Dreyman is a successful writer who remains in the government’s favor but yet has appeal in the West. He does this by knowing the rules and being sure to stay away from political themes. He knows to say the right things to government elites and when to keep his mouth shut. Even as his colleagues chide him for refusing to take a stand, he thinks it foolish to risk everything just to make political statements. He wants to write, not rock the boat.
When Sieland is being routinely raped by Minister Hempf and his director friend Jerska is blacklisted and ultimately kills himself, Dreyman confronts the reality that he is living in an evil system and has to speak out.
Meanwhile, Hempf has employed the Stasi — the East German secret police — to find dirt on Dreyman so he can be arrested and Hempf would have CMS to himself. Here we see the Communist bureaucracy. Anton Grubitz is a high ranking Stasi official who is clearly motivated only by his desire for upward mobility. He’s eager to give Hempf what he wants and puts his best man, Gerd Wiesler, on the case.
Wiesler is a committed Communist. He is a Stasi agent because he has high ideals and believes he’s protecting socialism and the state. Yet as he investigates Dreyman, he becomes conflicted. He starts by hating the “arrogant artist” types who thumb their nose at the state. But he cannot ignore the hypocrisy of Hempf wanting to use the state police to simply get rid of a rival, his friend’s lack of concern for anything but his ambition, and the way in which the state’s intrusion into the lives of this couple is destroying what he comes to recognize as a true committed love.

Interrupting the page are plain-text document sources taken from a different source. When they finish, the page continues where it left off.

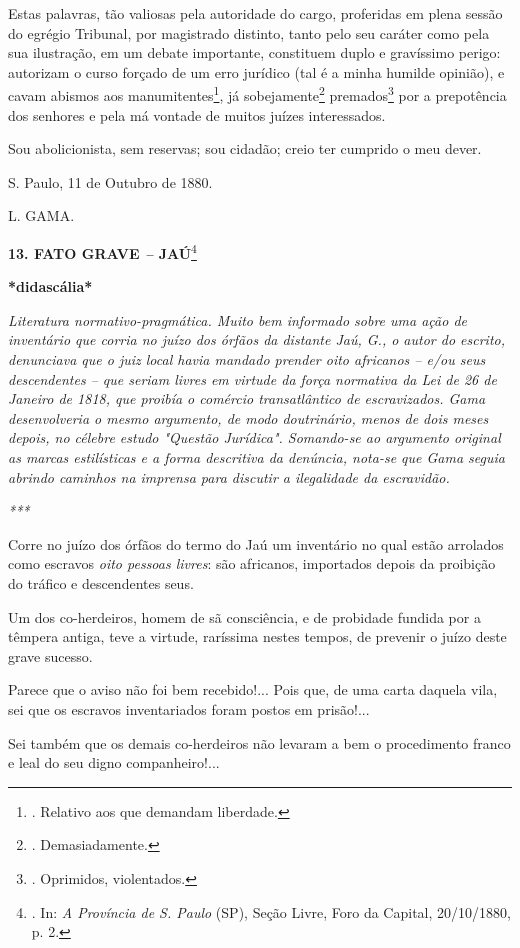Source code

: Estas palavras, tão valiosas pela autoridade do cargo, proferidas em
plena sessão do egrégio Tribunal, por magistrado distinto, tanto pelo
seu caráter como pela sua ilustração, em um debate importante,
constituem duplo e gravíssimo perigo: autorizam o curso forçado de um
erro jurídico (tal é a minha humilde opinião), e cavam abismos aos
manumitentes\footnote{. Relativo aos que demandam liberdade.}, já
sobejamente\footnote{. Demasiadamente.} premados\footnote{. Oprimidos,
  violentados.} por a
prepotência dos senhores e pela má vontade de muitos juízes
interessados.

Sou abolicionista, sem reservas; sou cidadão; creio ter cumprido o meu
dever.

S. Paulo, 11 de Outubro de 1880.

L. GAMA.

\textbf{13. FATO GRAVE \emph{--} JAÚ}\footnote{. In: \emph{A Província
  de S. Paulo} (SP), Seção Livre, Foro da Capital, 20/10/1880, p. 2.}

\textbf{*didascália*}

\emph{Literatura normativo-pragmática. Muito bem informado sobre uma
ação de inventário que corria no juízo dos órfãos da distante Jaú, G., o
autor do escrito, denunciava que o juiz local havia mandado prender oito
africanos -- e/ou seus descendentes -- que seriam livres em virtude da
força normativa da Lei de 26 de Janeiro de 1818, que proibía o comércio
transatlântico de escravizados. Gama desenvolveria o mesmo argumento, de
modo doutrinário, menos de dois meses depois, no célebre estudo "Questão
Jurídica". Somando-se ao argumento original as marcas estilísticas e a
forma descritiva da denúncia, nota-se que Gama seguia abrindo caminhos
na imprensa para discutir a ilegalidade da escravidão. }

\emph{***}

Corre no juízo dos órfãos do termo do Jaú um inventário no qual estão
arrolados como escravos \emph{oito pessoas livres}: são africanos,
importados depois da proibição do tráfico e descendentes seus.

Um dos co-herdeiros, homem de sã consciência, e de probidade fundida por
a têmpera antiga, teve a virtude, raríssima nestes tempos, de prevenir o
juízo deste grave sucesso.

Parece que o aviso não foi bem recebido!... Pois que, de uma carta
daquela vila, sei que os escravos inventariados foram postos em
prisão!...

Sei também que os demais co-herdeiros não levaram a bem o procedimento
franco e leal do seu digno companheiro!...

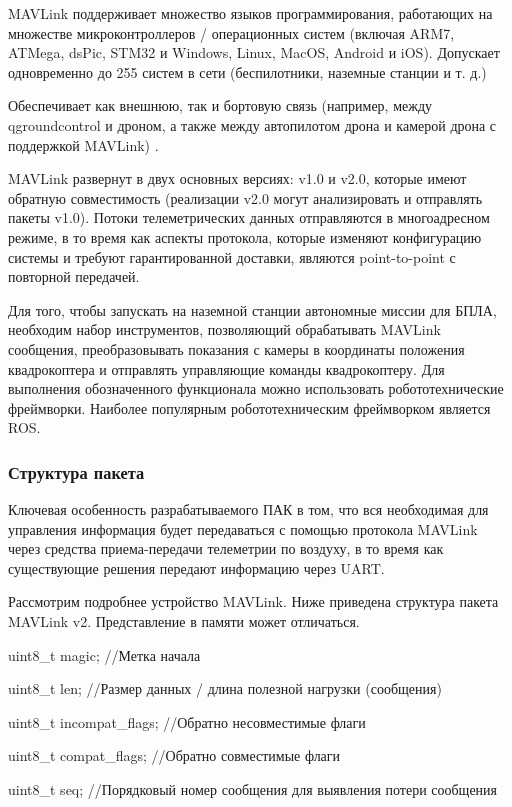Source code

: MAVLink поддерживает множество языков программирования, работающих на множестве микроконтроллеров / операционных систем (включая ARM7, ATMega, dsPic, STM32 и Windows, Linux, MacOS, Android и iOS). Допускает одновременно до 255 систем в сети (беспилотники, наземные станции и т. д.)

Обеспечивает как внешнюю, так и бортовую связь (например, между q\-ground\-con\-trol и дроном, а также между автопилотом дрона и камерой дрона с поддержкой MAVLink) \cite{mavlink}.

MAVLink развернут в двух основных версиях: v1.0 и v2.0, которые имеют обратную совместимость (реализации v2.0 могут анализировать и отправлять пакеты v1.0). Потоки телеметрических данных отправляются в многоадресном режиме, в то время как аспекты протокола, которые изменяют конфигурацию системы и требуют гарантированной доставки, являются point-to-point с повторной передачей.


Для того, чтобы запускать на наземной станции автономные миссии для БПЛА, необходим набор инструментов, позволяющий обрабатывать MAVLink сообщения, преобразовывать показания с камеры в координаты положения квадрокоптера и отправлять управляющие команды квадрокоптеру. Для выполнения обозначенного функционала можно использовать робототехнические фреймворки. Наиболее популярным робототехническим фреймворком является ROS.
\subsubsection{Структура пакета}
Ключевая особенность разрабатываемого ПАК в том, что вся необходимая для управления информация будет передаваться с помощью протокола MAVLink через средства приема-передачи телеметрии по воздуху, в то время как существующие решения передают информацию через UART.

Рассмотрим подробнее устройство MAVLink. Ниже приведена структура пакета MAVLink v2. Представление в памяти может отличаться.

uint8\_t magic;              //Метка начала

uint8\_t len;                //Размер данных / длина полезной нагрузки (сообщения)

uint8\_t incompat\_flags;     //Обратно несовместимые флаги

uint8\_t compat\_flags;       //Обратно совместимые флаги

uint8\_t seq;                //Порядковый номер сообщения для выявления потери сообщения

Much of the film is about Wiesler’s inner conflict. At one point you sense he’s changing when a boy follows him into the elevator and asks, “are you really with Stasi.” When asked if he knows what Stasi is, the boy says “my dad says it’s bad men who put people in prison.” Wiesler instinctively responds “what is the name of…” but then stops. “Your ball.” He doesn’t have the heart to go after this boy’s dad any more.
Ultimately Wiesler switches sides. He starts protecting Dreyman just as Dreyman makes a stand against the system. Dreyman writes an article to smuggle to Der Spiegel magazine in the West about high suicide rates in East Germany. CMS is arrested when she finally resists Hempf, who has been supplying her with illegal drugs (which she takes in part because of how his affections torture her). She is forced to implicate Dreyman and betray her love.

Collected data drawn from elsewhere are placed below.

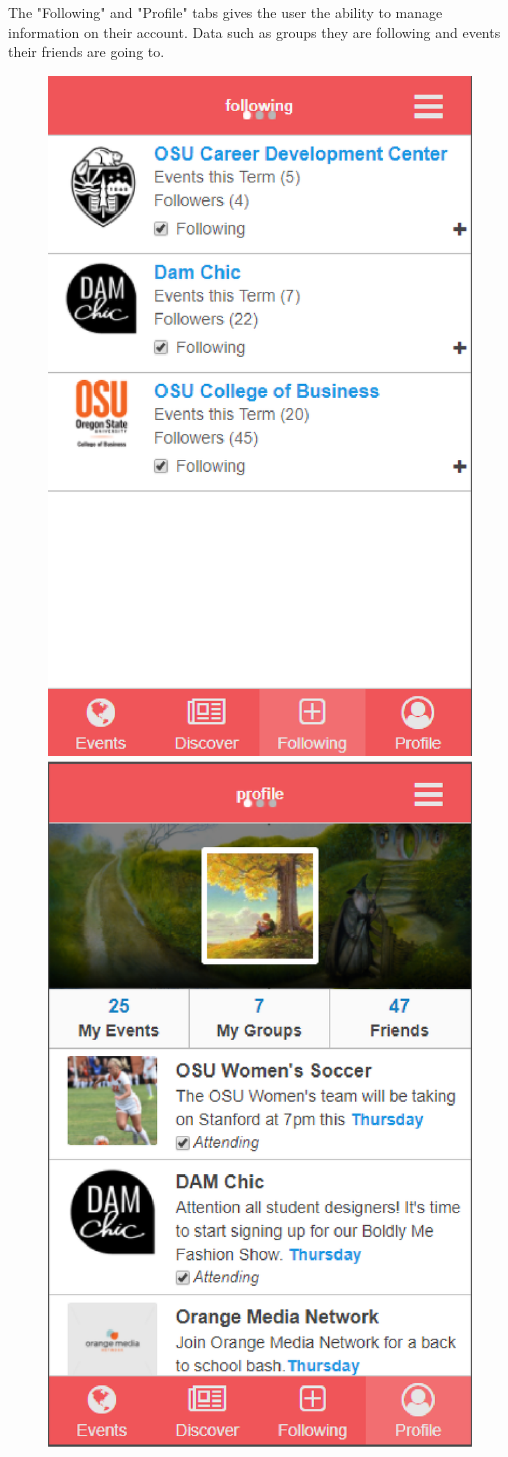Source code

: \documentclass[letterpaper, 10pt,titlepage]{article}
\begin{document}
The "Following" and "Profile" tabs gives the user the ability to manage information on their account. Data such as groups they are following and events their friends are going to.
  \begin{figure}[H]
  \centering
  \begin{minipage}{.5\textwidth}
    \centering
    \includegraphics[width=.55\linewidth]{following.eps}
  \end{minipage}%
  \begin{minipage}{.5\textwidth}
    \centering
    \includegraphics[width=.55\linewidth]{profile.eps}
  \end{minipage}
  \end{figure}
\end{document}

Despite efforts by Wiesler to protect them, wracked by guilt she purposefully steps in front of an on coming truck to kill herself. Weisler has removed the implicating information but Grubitz realizes he must have aided Dreyman and demotes him. Dreyman is left broken, CMS is dead, and the system plods on.
A plot summary cannot do justice to how well this film illustrates the pervasive corruption and immorality of the internal system, how it could turn good honest people into those who betray their friends and lovers and ultimately find their own lives destroyed. It isn’t always as dramatic as portrayed here, but the film encapsulates the human horror of communism.
Yet the film ends with an upside. German unification and the fall of communism comes. Wiesler finds work delivering mail. The Stasi files are open to the public and Dreyman goes to his, shocked to find that Stasi had been watching him. He reads Weisler’s reports and is amazed to find that Wiesler — known as agent HGW XX/7 in the report — started covering for them and not reporting his real activities.
Inspired to write, he publishes a new novel, “Sonata for a Good Man,” named after a sheet music for a sonata given to him by Jerska, the director who had committed suicide. Wiesler sees an advertisement for the book and goes into the store and reads the dedication: “To agent HGW XX/7” He purchases the book and when asked if he wants it gift wrapped he says no. “It’s for me.”